Example 1: Mace Windu leads Clone troops straight into ambush, without doing any reconnaissance although he has the means (speeders). He then charges into attack, letting Clone commander lead rest of the troops. Fortunately, Droids are too inept to take advantage, so Clones suffer casualties but are not wiped out.

Example 2: Same battle. Again Mace Windu and Obi-Wan make serious blunder, going straight into teeth of enemy defense. At 2:12 you could see that Clone troopers do not really trust judgement of their Jedi commanders. Again unnecessary loss of warship and several transport which could be avoided if they simply disembarked some distance away from objective. Again, day saved by incompetence of Droids. Btw, Droids mostly lack imagination, they have good algorithm to cover usual attack routes, but not unusual.
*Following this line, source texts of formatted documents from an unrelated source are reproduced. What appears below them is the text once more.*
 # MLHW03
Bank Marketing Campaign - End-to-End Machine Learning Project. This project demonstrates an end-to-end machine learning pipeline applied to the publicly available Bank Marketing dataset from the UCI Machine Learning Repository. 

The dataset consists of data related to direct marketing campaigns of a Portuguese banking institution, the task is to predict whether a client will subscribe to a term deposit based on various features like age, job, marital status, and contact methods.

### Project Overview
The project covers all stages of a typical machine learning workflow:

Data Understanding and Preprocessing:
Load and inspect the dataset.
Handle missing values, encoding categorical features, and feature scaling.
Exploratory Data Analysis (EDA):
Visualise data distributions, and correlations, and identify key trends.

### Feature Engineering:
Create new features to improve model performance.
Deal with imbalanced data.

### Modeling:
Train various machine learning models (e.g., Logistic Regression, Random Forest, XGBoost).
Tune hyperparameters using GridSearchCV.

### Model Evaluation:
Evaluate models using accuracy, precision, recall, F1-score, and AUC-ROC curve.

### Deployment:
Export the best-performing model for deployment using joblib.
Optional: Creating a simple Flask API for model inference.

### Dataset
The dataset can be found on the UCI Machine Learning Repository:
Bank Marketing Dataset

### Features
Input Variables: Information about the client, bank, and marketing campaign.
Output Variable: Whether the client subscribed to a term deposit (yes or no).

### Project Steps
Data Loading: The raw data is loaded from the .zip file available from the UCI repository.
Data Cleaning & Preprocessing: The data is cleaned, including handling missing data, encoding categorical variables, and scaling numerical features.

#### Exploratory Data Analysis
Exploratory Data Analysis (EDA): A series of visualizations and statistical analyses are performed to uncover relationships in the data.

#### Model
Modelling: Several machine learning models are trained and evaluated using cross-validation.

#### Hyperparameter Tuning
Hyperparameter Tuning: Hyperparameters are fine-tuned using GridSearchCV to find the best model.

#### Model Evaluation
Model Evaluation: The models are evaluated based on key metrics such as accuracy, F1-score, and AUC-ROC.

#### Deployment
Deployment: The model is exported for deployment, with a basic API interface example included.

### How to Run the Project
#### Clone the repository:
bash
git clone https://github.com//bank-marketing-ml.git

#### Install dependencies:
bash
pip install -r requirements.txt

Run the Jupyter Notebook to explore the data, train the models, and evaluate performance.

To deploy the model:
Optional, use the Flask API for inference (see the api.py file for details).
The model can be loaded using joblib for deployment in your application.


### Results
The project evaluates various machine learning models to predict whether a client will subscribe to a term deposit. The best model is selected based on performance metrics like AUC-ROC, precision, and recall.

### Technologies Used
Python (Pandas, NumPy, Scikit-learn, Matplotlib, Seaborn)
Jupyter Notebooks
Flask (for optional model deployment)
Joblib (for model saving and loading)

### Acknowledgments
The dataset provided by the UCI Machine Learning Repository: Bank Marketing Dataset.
Example 3: Chaotic retreat. If you pay attention, you would see that actual fleet is led by Clone commander (0:35), while Jedi run off to individual combat. Jedi are good as fighters or pilots, but often don't have bigger picture in mind. Ahsoka is not only one with this trait, although as youngest she often gets scolded for mistakes of others. Droids, as usual just march and shoot, no small unit tactics.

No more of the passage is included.